The Snake smiled maliciously. "She's the mastermind behind our scheme. Her plan was quite genius, really: Set up a threat, then come to the rescue in order to build trust."

"But why?" Tedros asked. "Why is she doing all of this?"

The Snake grinned.

"Don't you know?" he said. "You and your princess are her Nemeses."

Then he pulled the black dungeon key from his sleeve. "I wish I could say this was a social call, but I'm here on behalf of my brother. After she had supper with the king tonight, Advisor Sophie was given permission by King Rhian to release one of you." He glanced down the hall and saw the rest of the crew poking their heads out of the cell at the other end, wide eyed and listening. "That's right. One of you who will no longer live in the dungeons and instead be allowed to work in the castle as the advisor's servant, under King Rhian's eye. One of you whose life will be spared . . ."

The Snake looked back at Tedros. ". . . for now."

Tedros bolted straight as an arrow, all thoughts of Y/n vanishing. "She picked me."

In a flash, all doubts Tedros had about Sophie vanished. He should have never mistrusted her. Sophie didn't want him dead. She didn't want him to suffer.
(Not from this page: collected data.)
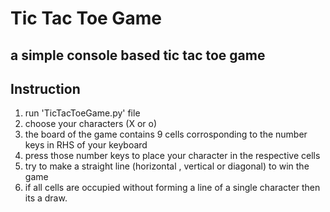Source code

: # Tic Tac Toe Game

## a simple console based tic tac toe game

## Instruction
1) run 'TicTacToeGame.py' file
2) choose your characters (X or o)
3) the board of the game contains 9 cells corrosponding to the number keys in RHS of your keyboard
4) press those number keys to place your character in the respective cells
5) try to make a straight line (horizontal , vertical or diagonal) to win the game
6) if all cells are occupied without forming a line of a single character then its a draw.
No matter how much they'd hurt each other in the past.

Because Sophie would do anything for Agatha. And Agatha would do anything for Tedros. Which meant Sophie would do anything to save Tedros' life, including finding a way to convince a usurping king to set his enemy free. How had she done it? How had she gotten Rhian on her side? He'd hear the story soon enough.

Tedros grinned at the Snake. "Get moving, scum. Advisor's orders," he said. "Open the door."

The Snake didn't.

"Let me out," Tedros commanded, face reddening.

The Snake stayed still, the prison key glinting between his fingers.

"She picked me!" Tedros snarled, gripping the bars. "Let me out!"

Instead, the Snake just put his face to the prince's . . . and smiled.